Answer with nothing except the number of lines in the listing that include the word "anderen".

*****

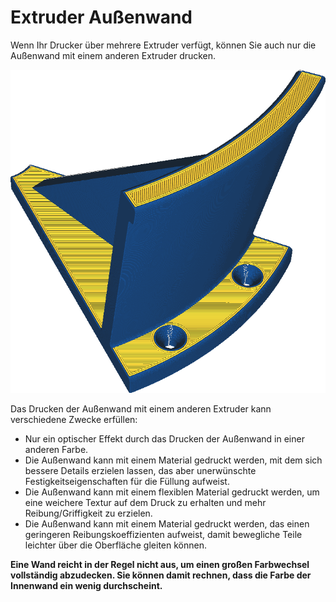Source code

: Extruder Außenwand
====
Wenn Ihr Drucker über mehrere Extruder verfügt, können Sie auch nur die Außenwand mit einem anderen Extruder drucken.

<!--screenshot {
"image_path": "wall_0_extruder_nr.png",
"models": [{"script": "headphone_hook.scad"}],
"camera_position": [140, 140, 206],
"settings": {"wall_0_extruder_nr": 1},
"colour_scheme": "material_colour",
"colours": 32
}-->
![Die Außenwand ist blau bedruckt, der Rest gelb.](../../../articles/images/wall_0_extruder_nr.png)

Das Drucken der Außenwand mit einem anderen Extruder kann verschiedene Zwecke erfüllen:
* Nur ein optischer Effekt durch das Drucken der Außenwand in einer anderen Farbe.
* Die Außenwand kann mit einem Material gedruckt werden, mit dem sich bessere Details erzielen lassen, das aber unerwünschte Festigkeitseigenschaften für die Füllung aufweist.
* Die Außenwand kann mit einem flexiblen Material gedruckt werden, um eine weichere Textur auf dem Druck zu erhalten und mehr Reibung/Griffigkeit zu erzielen.
* Die Außenwand kann mit einem Material gedruckt werden, das einen geringeren Reibungskoeffizienten aufweist, damit bewegliche Teile leichter über die Oberfläche gleiten können.

**Eine Wand reicht in der Regel nicht aus, um einen großen Farbwechsel vollständig abzudecken. Sie können damit rechnen, dass die Farbe der Innenwand ein wenig durchscheint.**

*****

_Final answer_
3